Keep up with it: Steam
Kyle’s Top 5:

I tend to gravitate to the cutesy in the indie, and man you’ll be hard pressed to find a more bubblegum looking time than Lil Gator Game. You’re a little gator, completing quests ala Legend of Zelda: Breath of the Wild, complete with similar hat and movement. Gator will meet a bunch of friends to tackle missions and collect goodies that will shape the world park they’re playing at. It looks to be a blast and just a dash of cute fun that I’m excited to see in its entirety.
Keep up with it: Steam (Also releasing on Nintendo Switch)
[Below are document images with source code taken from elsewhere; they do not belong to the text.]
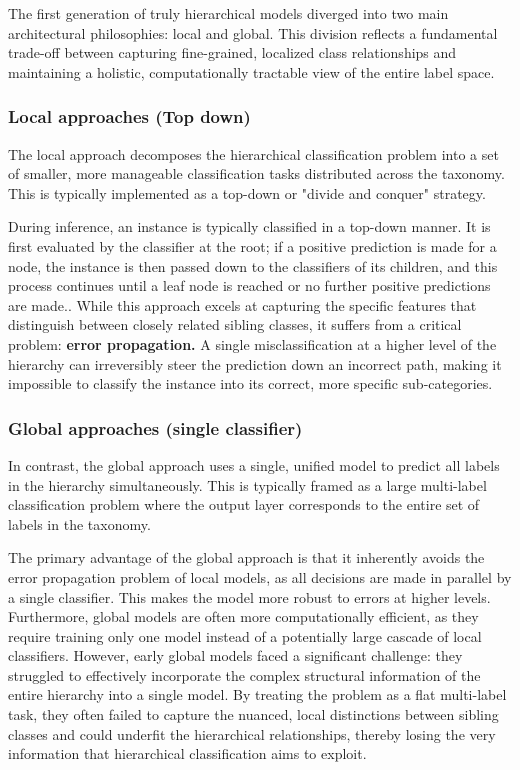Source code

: The first generation of truly hierarchical models diverged into two main architectural philosophies: local and global. This division reflects a fundamental trade-off between capturing fine-grained, localized class relationships and maintaining a holistic, computationally tractable view of the entire label space.

\subsubsection{Local approaches (Top down)}
The local approach decomposes the hierarchical classification problem into a set of smaller, more manageable classification tasks distributed across the taxonomy. This is typically implemented as a top-down or "divide and conquer" strategy.

During inference, an instance is typically classified in a top-down manner. It is first evaluated by the classifier at the root; if a positive prediction is made for a node, the instance is then passed down to the classifiers of its children, and this process continues until a leaf node is reached or no further positive predictions are made.\cite{Romero2022}. While this approach excels at capturing the specific features that distinguish between closely related sibling classes, it suffers from a critical problem: \textbf{error propagation.} A single misclassification at a higher level of the hierarchy can irreversibly steer the prediction down an incorrect path, making it impossible to classify the instance into its correct, more specific sub-categories. \cite{Wehrmann2018}

\subsubsection{Global approaches (single classifier)}
In contrast, the global approach uses a single, unified model to predict all labels in the hierarchy simultaneously. This is typically framed as a large multi-label classification problem where the output layer corresponds to the entire set of labels in the taxonomy. \cite{Wehrmann2018}

The primary advantage of the global approach is that it inherently avoids the error propagation problem of local models, as all decisions are made in parallel by a single classifier. This makes the model more robust to errors at higher levels. Furthermore, global models are often more computationally efficient, as they require training only one model instead of a potentially large cascade of local classifiers. However, early global models faced a significant challenge: they struggled to effectively incorporate the complex structural information of the entire hierarchy into a single model. By treating the problem as a flat multi-label task, they often failed to capture the nuanced, local distinctions between sibling classes and could underfit the hierarchical relationships, thereby losing the very information that hierarchical classification aims to exploit. \cite{Wehrmann2018, zhou-etal-2020-hierarchy}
Setting itself up as a Chinese-setted Groundhog Day, A Perfect Day follows the life of Liang Chen as they relive the final moments of the 20th century, for better or worse. Boasting gorgeous hand-drawn settings and point and click genre’d puzzles, I’d love to dive head first into it this year…once it’s localized for English. Fingers crossed it’s soon!
Keep up with it: Steam

OlliOlli took the 2D world by storm with it’s simple but deep mechanics and addictive gameplay, but the franchise has laid dormant since its last release in 2015 with Welcome to Olliwood. Now sporting a 2.5D palette and a ton of new content (with an Expansion Pass already announced), there’s going to be a lot of OlliOlli stick-flicking to burn hours away in Radlandia.
Keep up with it: Steam, Nintendo Switch, Xbox, Playstation

If you aren’t on the OFK bandwagon now, consider this a helping hand onto the caboose because you’re gonna hear about this game a lot in the coming months. A coming-of-age tale of a band’s struggle to make it in the cutthroat music industry, and just Los Angeles in general: We are OFK is an episodic visual novel on musical steroids with all the slice-of-life fans of the genre have come to enjoy and full interactive music videos to finish each episode. The production value and voice direction is off the charts and it’s style is pure eye-candy. It’s gonna be a good year for music gaming titles, and We are OFK looks to lead the pack for all the right reasons.
Keep up with it: Steam, Playstation

Every year I look at my list of upcoming games on Steam. Every year I see FAITH in the top slot. Every year I sigh wistfully. I can only hope this year is the year. [I’d make fun of Kyle for lifting and shifting my intro if it wasn’t for the fact that I know he means every word. – D]
The Unholy Trinity chronicles the three pixel-horror chapters of Priest John Ward’s return to a botched exorcism at a rural Connecticut home and the horrors that follow the priest’s decisions. Yes, the first two chapters are out (in 2017 and 2019 respectively), and yes I could play them, but no. This is 110% a game you go in seeing nothing beforehand and indulging yourself completely. My friends have told me how great the first game is, the anticipation is palpable now, and here I sit. To wait.
Please come out this year. I need to experience this.